Nous enchainons sur l’arête qui permet d’atteindre le sommet d’Emile Pic. Son départ n’est pas si évident à trouver. C’est seulement après quelques tentatives infructueuses que l’on finit par trouver un itinéraire qui permet de rejoindre le fils de l’arête. Ensuite, le parcours est évident, on ne quitte plus le fils de l’arête. Les nombreux becquets permettent une progression rapide en corde tendue, c’est magnifique. Arrivés au sommet, on s’accorde une pause casse croute pour profiter du panorama notamment sur les pics Neige Cordier et du glacier Blanc. On décide de ne pas faire l’aller-retour au sommet de Neige Cordier car Marie commence à en avoir plein les pattes après la longue journée de la veille et une longue descente nous attend.

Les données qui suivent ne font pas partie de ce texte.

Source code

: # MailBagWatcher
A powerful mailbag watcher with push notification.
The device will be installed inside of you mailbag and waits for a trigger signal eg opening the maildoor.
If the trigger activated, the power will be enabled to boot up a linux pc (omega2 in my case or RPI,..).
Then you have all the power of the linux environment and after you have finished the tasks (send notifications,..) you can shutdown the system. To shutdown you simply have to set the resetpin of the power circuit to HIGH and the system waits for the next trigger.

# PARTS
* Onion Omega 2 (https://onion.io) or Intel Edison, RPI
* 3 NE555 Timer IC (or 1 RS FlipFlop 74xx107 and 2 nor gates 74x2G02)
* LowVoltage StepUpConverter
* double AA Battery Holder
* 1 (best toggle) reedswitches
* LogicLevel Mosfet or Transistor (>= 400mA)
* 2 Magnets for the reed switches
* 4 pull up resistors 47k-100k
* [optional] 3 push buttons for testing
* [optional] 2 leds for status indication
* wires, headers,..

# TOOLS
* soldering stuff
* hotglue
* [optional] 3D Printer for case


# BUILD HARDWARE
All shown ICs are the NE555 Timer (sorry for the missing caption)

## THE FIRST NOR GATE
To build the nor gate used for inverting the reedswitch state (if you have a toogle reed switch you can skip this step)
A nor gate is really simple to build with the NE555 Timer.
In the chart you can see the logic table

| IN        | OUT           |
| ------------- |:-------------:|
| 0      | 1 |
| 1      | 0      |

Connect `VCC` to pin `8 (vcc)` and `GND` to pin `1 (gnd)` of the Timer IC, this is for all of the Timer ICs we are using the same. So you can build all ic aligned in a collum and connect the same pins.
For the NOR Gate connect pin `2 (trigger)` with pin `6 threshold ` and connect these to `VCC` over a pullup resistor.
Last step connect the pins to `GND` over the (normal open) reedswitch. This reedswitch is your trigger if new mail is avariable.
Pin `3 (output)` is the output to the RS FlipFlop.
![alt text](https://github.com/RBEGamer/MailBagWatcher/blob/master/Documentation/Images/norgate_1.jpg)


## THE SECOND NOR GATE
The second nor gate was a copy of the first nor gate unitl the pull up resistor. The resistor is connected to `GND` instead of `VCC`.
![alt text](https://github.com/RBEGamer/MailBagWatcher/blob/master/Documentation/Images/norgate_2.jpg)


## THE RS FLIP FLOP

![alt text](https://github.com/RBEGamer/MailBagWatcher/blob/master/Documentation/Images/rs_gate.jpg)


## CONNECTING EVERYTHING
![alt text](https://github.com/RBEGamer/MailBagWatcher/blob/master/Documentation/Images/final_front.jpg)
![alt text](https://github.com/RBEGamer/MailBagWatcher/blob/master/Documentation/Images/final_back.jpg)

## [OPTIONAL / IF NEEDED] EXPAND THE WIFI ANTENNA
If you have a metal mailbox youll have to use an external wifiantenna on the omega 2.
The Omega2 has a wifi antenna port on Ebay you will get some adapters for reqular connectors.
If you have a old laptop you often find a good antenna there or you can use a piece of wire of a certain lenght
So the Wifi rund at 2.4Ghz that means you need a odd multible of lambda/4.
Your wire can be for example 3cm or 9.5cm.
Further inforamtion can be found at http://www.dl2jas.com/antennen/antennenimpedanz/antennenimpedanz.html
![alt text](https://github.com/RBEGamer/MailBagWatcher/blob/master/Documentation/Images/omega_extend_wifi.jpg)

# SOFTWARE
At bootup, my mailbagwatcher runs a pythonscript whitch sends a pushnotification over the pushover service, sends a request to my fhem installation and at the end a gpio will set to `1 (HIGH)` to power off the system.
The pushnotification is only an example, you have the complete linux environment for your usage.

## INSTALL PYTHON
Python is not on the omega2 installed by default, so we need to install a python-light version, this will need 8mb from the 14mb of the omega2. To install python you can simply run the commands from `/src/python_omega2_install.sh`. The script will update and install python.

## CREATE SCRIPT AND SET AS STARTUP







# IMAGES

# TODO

Le col Emile Pic se rejoint par quelques pas de désescalade, toujours avec de l’attention sur le rocher délité, puis via les pentes de neige nord-est. Le col est formé par un mur de neige qui se contourne rive droite. On rejoint le rappel rive droite, que le gardien du refuge nous avait indiqué la veille. Marie se lance la première dans le rappel. Le passage n’est pas évident car notre seul et unique brin de 50 mètres arrive pile au niveau de la rimaye ce qui rend la situation peu confortable. On passe très rapidement sur le petit pont de neige restant avant de dévaler les pentes de neiges et rejoindre le glacier blanc, bien content.
On entame alors la descente jusqu’au parking du pré de Mme Carle, sans oublier la tarte aux myrtilles du refuge du glacier blanc, bien méritée.